- What is expected -
Read the records below and copy each line that contains "Clear".

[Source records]
********************
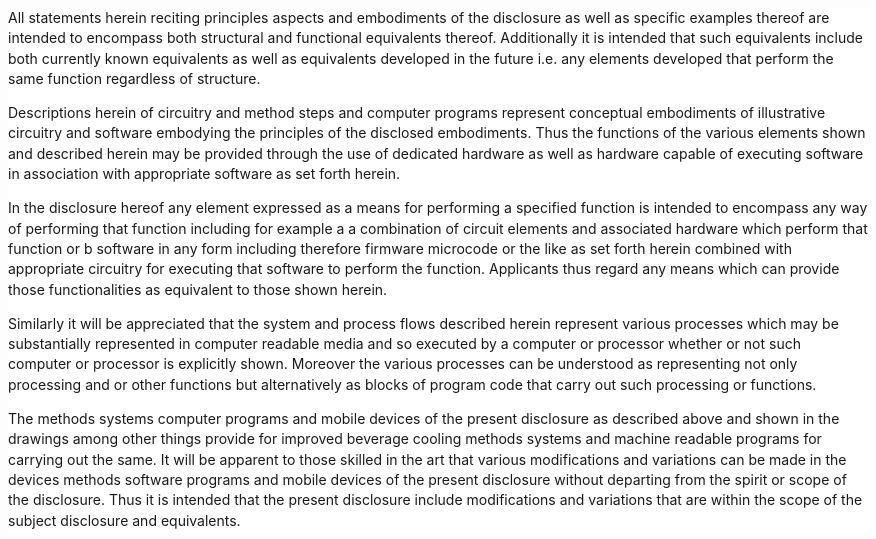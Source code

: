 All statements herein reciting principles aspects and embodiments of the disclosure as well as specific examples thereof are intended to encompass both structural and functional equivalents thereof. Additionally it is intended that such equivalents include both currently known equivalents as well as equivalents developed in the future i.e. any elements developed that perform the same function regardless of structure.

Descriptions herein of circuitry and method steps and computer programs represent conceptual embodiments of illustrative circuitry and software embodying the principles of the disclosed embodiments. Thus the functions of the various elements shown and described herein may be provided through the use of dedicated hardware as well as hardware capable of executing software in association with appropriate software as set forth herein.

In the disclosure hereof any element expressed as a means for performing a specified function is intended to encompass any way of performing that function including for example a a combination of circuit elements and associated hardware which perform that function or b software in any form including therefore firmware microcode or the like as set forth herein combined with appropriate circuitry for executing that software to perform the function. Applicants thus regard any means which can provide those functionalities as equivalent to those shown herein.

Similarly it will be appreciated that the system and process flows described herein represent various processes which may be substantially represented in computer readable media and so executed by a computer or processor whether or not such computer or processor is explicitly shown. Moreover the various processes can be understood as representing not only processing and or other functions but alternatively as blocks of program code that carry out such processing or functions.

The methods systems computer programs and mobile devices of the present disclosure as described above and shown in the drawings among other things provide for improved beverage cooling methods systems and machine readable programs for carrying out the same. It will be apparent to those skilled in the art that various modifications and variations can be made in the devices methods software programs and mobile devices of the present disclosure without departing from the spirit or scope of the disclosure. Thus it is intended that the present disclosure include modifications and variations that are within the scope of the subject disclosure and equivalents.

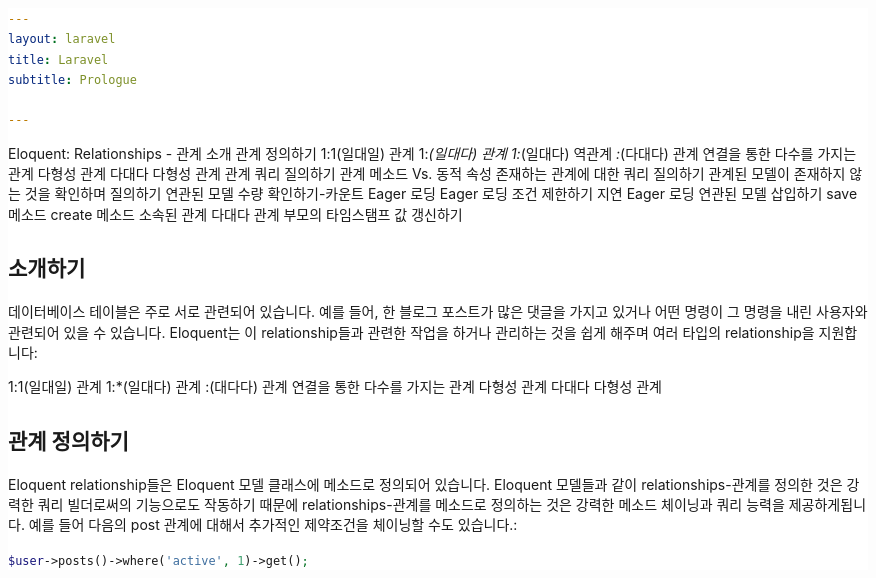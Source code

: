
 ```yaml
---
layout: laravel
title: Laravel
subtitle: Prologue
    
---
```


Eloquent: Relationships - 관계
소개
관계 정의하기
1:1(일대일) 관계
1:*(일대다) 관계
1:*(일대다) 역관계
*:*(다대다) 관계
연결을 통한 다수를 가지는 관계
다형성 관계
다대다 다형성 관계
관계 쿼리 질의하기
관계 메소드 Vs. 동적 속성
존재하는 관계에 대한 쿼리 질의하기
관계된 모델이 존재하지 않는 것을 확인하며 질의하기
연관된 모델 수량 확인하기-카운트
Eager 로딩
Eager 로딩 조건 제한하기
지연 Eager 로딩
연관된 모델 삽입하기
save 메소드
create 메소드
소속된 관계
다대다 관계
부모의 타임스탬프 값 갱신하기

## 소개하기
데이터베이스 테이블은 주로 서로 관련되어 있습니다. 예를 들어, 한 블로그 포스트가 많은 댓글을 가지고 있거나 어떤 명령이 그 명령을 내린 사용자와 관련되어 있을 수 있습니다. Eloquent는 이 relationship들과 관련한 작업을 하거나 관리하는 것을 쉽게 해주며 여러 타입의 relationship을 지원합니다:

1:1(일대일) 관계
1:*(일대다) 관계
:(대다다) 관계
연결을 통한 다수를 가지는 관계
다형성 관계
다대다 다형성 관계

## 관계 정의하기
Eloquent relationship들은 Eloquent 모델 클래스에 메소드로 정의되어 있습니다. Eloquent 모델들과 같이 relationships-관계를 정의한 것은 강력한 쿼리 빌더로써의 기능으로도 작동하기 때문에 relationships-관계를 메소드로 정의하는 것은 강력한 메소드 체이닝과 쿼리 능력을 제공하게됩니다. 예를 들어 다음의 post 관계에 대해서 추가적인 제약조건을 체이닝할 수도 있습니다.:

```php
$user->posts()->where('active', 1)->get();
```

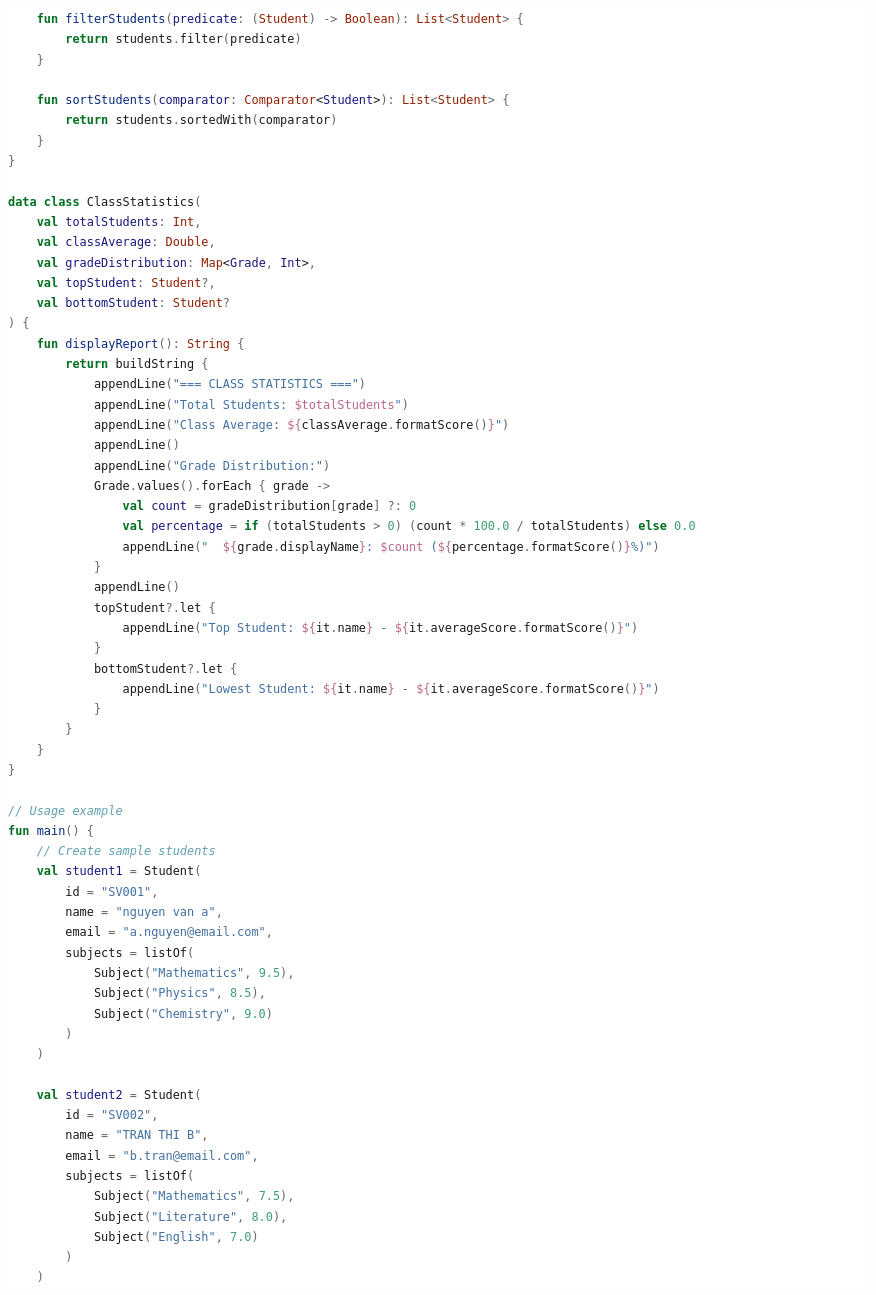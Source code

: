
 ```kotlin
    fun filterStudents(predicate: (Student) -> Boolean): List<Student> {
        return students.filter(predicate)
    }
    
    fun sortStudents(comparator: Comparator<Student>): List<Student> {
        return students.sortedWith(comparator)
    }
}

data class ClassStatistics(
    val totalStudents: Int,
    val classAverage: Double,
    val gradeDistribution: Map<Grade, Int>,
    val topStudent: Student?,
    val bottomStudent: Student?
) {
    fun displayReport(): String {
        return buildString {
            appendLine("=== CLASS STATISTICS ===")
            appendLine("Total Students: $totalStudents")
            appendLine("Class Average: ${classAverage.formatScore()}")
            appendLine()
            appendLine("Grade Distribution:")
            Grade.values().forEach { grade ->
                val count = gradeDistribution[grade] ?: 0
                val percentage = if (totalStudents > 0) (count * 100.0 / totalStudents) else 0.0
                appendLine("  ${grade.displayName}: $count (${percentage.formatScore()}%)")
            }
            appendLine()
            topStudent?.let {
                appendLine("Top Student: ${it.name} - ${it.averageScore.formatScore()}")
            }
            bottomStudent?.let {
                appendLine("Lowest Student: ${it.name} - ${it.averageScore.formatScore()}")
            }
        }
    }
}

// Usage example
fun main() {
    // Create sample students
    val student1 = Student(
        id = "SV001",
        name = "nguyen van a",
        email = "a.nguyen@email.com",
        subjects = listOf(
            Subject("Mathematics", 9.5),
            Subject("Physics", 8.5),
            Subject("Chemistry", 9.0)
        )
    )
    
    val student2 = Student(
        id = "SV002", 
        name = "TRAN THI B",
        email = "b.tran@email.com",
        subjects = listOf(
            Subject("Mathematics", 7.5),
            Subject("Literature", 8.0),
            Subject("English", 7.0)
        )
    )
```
********************
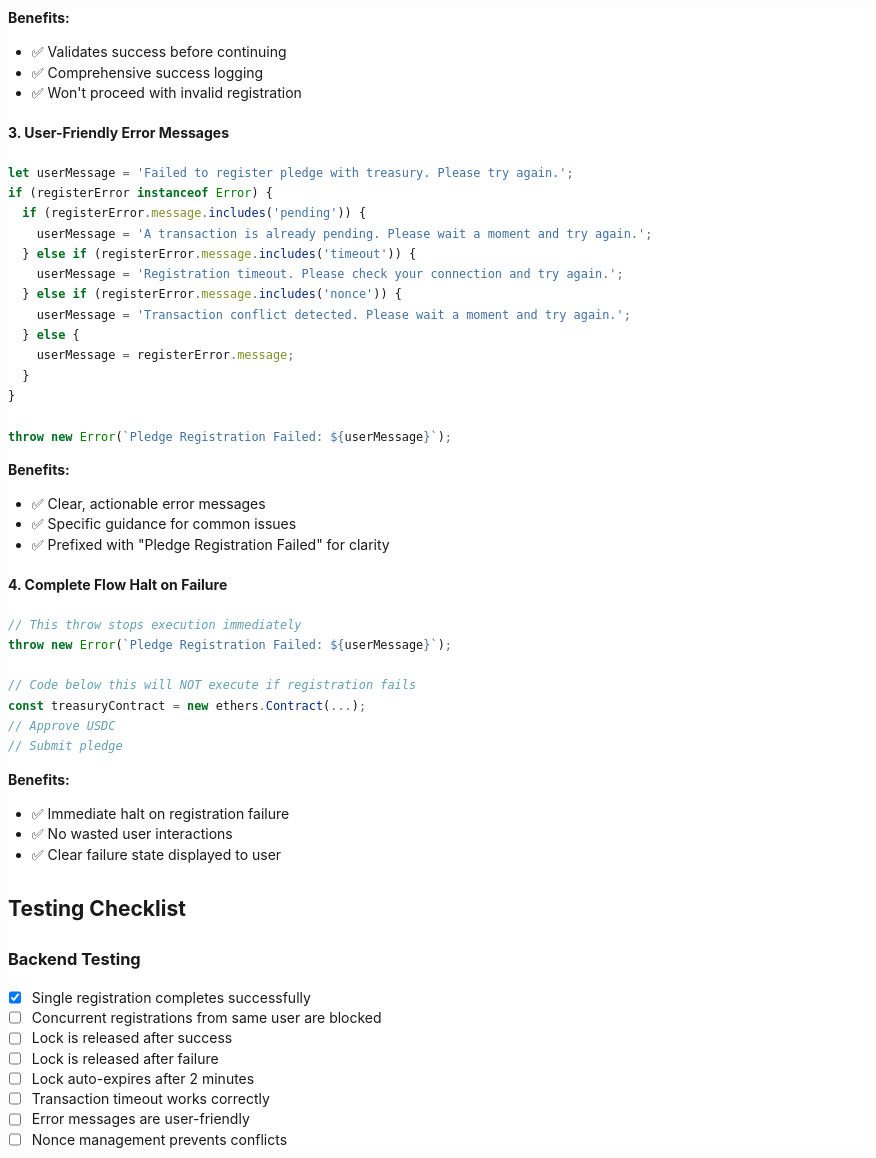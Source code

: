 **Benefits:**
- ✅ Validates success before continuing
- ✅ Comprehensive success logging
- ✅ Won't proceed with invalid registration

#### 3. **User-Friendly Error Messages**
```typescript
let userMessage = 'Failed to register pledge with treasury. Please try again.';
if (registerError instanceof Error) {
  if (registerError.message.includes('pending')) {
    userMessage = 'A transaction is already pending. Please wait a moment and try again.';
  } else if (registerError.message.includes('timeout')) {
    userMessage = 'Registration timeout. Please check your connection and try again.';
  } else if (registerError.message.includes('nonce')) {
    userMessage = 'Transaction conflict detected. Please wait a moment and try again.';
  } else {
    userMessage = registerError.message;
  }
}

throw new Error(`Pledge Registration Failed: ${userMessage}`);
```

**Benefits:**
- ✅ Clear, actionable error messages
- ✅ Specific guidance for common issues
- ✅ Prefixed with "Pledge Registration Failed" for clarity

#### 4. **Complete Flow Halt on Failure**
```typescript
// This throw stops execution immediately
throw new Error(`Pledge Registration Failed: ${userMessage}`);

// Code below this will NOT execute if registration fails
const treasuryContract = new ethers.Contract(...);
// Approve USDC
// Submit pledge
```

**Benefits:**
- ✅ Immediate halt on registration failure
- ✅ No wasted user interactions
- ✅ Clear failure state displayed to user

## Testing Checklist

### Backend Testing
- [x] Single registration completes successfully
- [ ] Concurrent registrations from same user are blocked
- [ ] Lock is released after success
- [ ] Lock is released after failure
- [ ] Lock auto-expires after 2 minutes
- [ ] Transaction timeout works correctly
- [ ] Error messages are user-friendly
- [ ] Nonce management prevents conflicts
********************
- Solution to the problem -
- ✅ Clear, actionable error messages
- ✅ Clear failure state displayed to user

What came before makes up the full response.